Dia mengatakan dia tidak tertarik namun para misionaris tersebut dapat mengajar istri serta putranya yang berusia 18 tahun. Tiga bulan kemudian putra yang berusia 18 tahun itu dibaptiskan. Satu tahun berikutnya istrinya dibaptiskan, dan suaminya mulai hadir di Gereja. Dia meminta sebuah berkat kepada saya untuk membantunya berhenti merokok dan minum minuman keras, dan dia dapat menghentikan kebiasaan itu. Terakhir kali saya mengunjungi keluarga itu, anak lelakinya telah diterima di Universitas Brigham Young—Hawaii dengan bea siswa penuh dan juga menerima panggilan misi ke Hong Kong.

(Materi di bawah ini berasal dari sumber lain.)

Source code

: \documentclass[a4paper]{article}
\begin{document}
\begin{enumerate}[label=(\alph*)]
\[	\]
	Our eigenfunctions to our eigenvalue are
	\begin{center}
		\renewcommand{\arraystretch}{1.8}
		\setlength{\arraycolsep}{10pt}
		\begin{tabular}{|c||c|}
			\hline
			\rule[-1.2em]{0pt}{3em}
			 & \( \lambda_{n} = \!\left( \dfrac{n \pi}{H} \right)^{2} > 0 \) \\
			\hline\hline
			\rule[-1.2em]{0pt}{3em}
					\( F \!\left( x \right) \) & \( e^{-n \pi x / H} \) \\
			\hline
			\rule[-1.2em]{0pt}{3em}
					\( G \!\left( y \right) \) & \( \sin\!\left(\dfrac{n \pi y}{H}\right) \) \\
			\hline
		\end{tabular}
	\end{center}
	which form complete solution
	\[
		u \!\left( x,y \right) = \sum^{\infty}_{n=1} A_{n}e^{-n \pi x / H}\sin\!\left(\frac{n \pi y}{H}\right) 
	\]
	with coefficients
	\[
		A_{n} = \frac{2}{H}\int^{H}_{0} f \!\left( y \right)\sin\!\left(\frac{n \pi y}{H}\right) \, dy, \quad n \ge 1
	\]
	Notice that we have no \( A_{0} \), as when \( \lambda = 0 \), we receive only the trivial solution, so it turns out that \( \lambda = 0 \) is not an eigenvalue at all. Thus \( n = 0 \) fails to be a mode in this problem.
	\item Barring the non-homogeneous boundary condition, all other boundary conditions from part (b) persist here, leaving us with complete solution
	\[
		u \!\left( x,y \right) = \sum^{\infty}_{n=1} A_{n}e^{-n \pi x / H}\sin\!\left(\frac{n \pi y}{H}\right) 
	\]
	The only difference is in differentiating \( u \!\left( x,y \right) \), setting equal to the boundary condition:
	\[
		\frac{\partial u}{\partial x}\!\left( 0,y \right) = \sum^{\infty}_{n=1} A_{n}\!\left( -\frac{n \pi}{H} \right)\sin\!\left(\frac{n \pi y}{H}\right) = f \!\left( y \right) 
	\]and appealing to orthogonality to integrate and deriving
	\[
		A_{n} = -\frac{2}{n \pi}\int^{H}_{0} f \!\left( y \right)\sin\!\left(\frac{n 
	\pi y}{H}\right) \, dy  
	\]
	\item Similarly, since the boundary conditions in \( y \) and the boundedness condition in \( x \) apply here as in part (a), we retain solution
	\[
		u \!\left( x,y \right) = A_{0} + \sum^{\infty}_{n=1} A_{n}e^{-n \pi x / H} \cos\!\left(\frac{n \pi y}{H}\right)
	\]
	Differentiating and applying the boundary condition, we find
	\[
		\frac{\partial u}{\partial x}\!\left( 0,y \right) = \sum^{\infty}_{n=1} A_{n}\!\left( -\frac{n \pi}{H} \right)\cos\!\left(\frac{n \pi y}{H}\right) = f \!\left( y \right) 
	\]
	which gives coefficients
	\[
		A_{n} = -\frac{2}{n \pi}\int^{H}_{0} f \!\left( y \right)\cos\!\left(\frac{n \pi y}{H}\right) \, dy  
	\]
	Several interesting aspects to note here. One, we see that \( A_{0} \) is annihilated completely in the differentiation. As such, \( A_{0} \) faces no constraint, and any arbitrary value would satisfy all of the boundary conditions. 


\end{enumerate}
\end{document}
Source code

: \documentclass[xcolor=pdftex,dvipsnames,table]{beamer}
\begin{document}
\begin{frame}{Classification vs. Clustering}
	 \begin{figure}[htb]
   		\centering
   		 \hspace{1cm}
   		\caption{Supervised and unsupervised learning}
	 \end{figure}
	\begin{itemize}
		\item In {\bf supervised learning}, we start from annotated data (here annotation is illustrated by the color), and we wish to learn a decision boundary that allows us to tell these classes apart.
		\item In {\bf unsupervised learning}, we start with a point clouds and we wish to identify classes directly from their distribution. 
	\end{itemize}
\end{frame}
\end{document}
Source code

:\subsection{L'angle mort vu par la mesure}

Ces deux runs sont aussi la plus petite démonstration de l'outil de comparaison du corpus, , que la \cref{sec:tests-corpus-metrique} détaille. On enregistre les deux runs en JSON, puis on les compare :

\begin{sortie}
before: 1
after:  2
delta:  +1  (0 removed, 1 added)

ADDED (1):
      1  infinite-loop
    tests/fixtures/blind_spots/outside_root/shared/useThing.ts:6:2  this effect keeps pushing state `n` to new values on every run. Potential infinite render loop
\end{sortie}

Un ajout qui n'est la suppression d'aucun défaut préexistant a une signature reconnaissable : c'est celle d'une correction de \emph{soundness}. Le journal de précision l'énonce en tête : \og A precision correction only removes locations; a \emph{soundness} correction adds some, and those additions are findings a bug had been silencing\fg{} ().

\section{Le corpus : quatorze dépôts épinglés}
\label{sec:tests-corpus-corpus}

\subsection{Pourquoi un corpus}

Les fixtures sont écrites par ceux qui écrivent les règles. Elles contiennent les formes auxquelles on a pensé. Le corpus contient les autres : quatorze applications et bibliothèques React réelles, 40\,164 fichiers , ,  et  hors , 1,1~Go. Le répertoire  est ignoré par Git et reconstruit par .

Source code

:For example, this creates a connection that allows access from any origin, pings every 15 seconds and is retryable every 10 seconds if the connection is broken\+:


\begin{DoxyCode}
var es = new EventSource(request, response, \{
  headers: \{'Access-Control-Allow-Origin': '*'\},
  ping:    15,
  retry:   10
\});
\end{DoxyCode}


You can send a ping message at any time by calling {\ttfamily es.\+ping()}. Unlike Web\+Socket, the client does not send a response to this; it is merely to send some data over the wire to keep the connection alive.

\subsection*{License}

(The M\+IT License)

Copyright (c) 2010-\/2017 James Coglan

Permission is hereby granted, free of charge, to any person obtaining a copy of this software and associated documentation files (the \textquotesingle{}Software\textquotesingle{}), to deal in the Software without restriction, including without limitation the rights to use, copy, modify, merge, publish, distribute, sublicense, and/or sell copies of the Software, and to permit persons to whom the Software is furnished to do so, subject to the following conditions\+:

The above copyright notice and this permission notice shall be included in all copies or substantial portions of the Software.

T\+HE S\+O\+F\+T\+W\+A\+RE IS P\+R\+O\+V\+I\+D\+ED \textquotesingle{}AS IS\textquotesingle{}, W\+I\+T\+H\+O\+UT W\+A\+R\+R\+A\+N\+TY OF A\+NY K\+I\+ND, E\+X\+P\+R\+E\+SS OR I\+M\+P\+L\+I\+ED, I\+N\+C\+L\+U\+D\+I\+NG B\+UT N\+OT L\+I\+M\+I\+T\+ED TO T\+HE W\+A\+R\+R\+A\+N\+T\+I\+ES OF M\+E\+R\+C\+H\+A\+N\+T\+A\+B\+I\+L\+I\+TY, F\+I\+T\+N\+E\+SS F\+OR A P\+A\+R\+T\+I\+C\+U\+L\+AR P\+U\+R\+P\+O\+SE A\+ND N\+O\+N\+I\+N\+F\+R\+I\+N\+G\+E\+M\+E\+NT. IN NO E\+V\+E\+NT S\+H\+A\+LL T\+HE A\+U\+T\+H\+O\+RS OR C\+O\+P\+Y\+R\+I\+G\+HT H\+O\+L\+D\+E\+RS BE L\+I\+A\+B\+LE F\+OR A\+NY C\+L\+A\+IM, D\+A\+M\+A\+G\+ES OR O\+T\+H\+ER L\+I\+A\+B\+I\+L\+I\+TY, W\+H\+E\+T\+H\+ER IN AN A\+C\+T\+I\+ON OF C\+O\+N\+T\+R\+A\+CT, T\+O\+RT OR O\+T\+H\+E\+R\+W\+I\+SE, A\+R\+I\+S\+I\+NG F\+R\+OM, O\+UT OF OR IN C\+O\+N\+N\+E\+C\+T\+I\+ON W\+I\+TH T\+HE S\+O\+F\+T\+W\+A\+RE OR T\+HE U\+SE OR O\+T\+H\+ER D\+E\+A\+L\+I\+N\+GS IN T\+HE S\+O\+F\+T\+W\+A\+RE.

Ketika saya memikirkan kembali pengalaman saya dengan keluarga itu, saya bahagia bahwa saya tidak mengusir “pemabuk” itu melainkan mengikuti bisikan Roh untuk menerima undangan santap malamnya, membuka mulut saya, dan memintanya untuk mendengarkan Injil.

Saya mengajak Anda, anak-anak, untuk membuka mulut Anda—undanglah teman-teman Anda ke Gereja dan untuk belajar tentang Injil. Anda tidak pernah mengetahui mukjizat apa yang akan terjadi.